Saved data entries

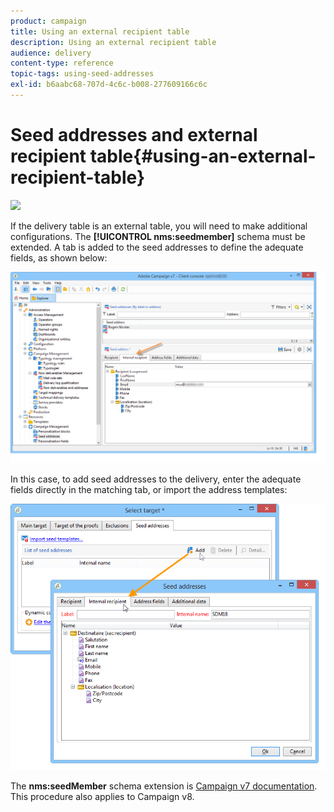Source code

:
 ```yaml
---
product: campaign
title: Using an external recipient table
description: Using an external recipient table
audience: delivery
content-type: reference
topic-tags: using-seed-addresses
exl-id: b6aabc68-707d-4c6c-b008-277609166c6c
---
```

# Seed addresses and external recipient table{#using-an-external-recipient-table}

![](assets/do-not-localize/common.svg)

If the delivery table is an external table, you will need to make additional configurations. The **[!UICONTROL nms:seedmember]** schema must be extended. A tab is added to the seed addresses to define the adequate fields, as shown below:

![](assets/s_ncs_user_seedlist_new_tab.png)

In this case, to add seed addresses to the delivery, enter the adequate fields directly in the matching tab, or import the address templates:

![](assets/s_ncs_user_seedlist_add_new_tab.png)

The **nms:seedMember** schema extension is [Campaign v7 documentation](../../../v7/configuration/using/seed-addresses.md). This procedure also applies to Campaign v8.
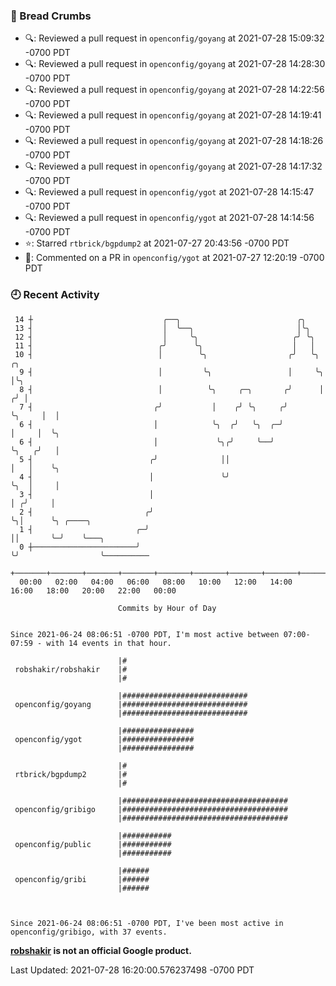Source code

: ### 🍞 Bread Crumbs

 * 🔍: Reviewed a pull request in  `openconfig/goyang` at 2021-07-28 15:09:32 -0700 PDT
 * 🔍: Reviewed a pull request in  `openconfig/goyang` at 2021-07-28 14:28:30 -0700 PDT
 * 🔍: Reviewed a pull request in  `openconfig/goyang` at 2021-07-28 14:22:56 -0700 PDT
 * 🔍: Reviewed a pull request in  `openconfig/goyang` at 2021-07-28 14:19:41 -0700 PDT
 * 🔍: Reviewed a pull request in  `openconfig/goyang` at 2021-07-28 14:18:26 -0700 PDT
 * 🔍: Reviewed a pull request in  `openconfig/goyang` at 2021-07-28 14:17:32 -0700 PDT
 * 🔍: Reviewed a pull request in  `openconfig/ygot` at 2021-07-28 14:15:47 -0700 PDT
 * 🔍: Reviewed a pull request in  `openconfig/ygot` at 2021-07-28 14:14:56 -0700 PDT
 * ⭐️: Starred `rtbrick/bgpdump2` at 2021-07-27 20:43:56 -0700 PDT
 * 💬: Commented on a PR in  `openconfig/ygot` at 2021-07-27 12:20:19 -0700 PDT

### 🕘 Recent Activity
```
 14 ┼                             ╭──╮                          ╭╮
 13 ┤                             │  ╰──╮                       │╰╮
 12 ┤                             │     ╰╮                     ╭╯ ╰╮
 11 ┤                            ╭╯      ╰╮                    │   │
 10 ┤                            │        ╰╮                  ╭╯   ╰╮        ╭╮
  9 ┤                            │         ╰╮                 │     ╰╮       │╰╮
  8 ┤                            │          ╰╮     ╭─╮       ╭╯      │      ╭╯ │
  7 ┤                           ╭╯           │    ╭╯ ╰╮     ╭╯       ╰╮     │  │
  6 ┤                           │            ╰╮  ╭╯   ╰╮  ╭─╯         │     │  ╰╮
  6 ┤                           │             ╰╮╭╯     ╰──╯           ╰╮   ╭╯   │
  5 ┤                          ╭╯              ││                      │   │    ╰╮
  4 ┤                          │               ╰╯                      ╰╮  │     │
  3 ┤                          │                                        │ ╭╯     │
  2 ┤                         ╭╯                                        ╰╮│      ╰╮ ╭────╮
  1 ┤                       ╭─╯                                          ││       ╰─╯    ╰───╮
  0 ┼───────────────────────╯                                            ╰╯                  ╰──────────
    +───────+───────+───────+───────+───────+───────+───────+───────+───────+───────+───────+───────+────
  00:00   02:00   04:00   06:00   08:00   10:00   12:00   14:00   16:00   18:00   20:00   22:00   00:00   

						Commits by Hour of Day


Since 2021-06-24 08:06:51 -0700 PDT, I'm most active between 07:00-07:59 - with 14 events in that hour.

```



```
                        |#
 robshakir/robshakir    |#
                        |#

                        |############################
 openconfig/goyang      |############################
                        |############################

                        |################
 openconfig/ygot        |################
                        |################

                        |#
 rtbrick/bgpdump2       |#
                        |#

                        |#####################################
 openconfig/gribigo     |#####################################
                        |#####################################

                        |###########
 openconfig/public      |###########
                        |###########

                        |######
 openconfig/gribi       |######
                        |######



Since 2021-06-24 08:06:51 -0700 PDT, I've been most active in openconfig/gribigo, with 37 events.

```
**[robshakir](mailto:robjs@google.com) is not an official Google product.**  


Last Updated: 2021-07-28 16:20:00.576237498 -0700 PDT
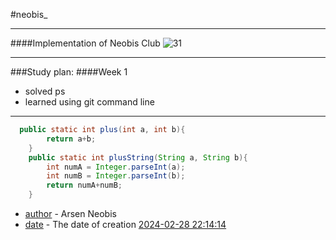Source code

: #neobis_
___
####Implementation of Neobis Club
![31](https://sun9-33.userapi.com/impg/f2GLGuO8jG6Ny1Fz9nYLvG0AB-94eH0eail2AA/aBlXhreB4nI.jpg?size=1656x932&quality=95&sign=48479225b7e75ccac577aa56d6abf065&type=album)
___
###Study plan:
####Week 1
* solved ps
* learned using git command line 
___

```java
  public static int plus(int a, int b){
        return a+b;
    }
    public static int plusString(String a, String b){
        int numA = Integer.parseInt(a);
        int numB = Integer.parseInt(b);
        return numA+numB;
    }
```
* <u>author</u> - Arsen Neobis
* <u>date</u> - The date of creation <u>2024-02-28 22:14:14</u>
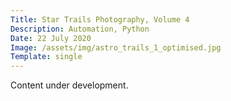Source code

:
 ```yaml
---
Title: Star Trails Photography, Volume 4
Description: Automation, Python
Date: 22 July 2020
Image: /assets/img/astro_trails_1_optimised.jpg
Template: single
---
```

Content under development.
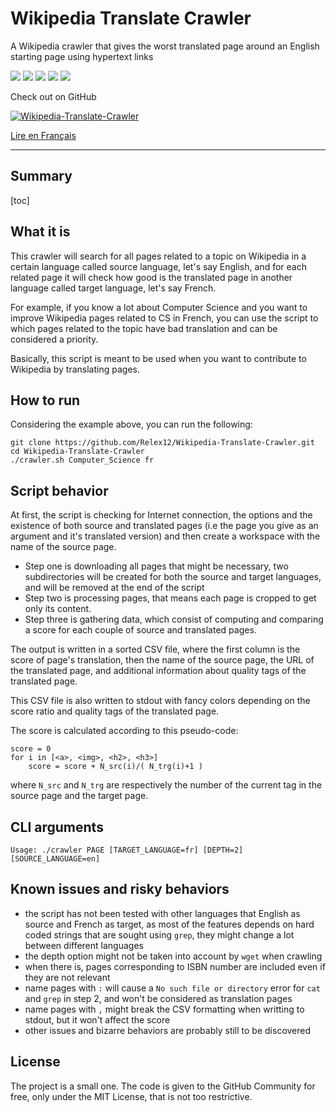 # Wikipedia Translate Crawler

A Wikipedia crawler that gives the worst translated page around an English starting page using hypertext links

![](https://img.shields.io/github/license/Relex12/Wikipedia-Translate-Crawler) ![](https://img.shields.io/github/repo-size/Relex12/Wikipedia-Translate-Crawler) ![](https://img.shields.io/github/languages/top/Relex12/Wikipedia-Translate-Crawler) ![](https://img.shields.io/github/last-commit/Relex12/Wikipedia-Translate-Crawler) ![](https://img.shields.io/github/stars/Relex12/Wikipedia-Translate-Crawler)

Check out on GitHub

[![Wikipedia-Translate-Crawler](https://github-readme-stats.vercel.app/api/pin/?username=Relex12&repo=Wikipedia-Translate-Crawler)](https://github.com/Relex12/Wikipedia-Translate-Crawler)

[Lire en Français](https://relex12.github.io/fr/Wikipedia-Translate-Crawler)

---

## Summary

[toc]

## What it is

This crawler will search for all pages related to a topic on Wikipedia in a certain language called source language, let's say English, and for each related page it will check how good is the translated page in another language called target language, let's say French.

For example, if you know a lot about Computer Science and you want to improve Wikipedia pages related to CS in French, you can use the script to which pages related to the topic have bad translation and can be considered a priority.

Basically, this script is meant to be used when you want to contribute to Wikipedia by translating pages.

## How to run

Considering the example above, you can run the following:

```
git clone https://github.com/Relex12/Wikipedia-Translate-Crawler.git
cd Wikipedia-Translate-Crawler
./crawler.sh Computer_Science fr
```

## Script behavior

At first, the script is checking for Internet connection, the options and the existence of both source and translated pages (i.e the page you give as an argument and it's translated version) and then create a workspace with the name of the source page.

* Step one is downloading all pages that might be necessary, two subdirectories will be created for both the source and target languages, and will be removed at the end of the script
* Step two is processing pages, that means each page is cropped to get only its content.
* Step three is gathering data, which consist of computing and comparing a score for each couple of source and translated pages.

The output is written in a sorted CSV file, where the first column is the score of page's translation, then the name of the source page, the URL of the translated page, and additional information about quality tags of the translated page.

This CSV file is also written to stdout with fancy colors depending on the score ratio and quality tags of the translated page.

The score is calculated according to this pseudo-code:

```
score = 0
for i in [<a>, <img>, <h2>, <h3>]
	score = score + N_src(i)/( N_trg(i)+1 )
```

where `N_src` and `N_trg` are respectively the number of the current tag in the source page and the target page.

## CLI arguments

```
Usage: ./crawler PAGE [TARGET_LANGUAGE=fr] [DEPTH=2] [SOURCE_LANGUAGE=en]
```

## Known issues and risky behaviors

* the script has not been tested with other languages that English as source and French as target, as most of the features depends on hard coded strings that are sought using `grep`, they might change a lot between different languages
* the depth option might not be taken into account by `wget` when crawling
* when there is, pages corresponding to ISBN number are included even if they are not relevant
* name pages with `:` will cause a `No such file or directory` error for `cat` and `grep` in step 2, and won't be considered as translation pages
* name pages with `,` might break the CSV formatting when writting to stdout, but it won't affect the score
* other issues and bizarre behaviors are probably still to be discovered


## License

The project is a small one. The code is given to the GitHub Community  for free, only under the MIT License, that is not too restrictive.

■ **Problem**
Go through the records line by line, and copy each line that holds the string "translation".

■ **Exercise result**
For example, if you know a lot about Computer Science and you want to improve Wikipedia pages related to CS in French, you can use the script to which pages related to the topic have bad translation and can be considered a priority.
The output is written in a sorted CSV file, where the first column is the score of page's translation, then the name of the source page, the URL of the translated page, and additional information about quality tags of the translated page.
* name pages with `:` will cause a `No such file or directory` error for `cat` and `grep` in step 2, and won't be considered as translation pages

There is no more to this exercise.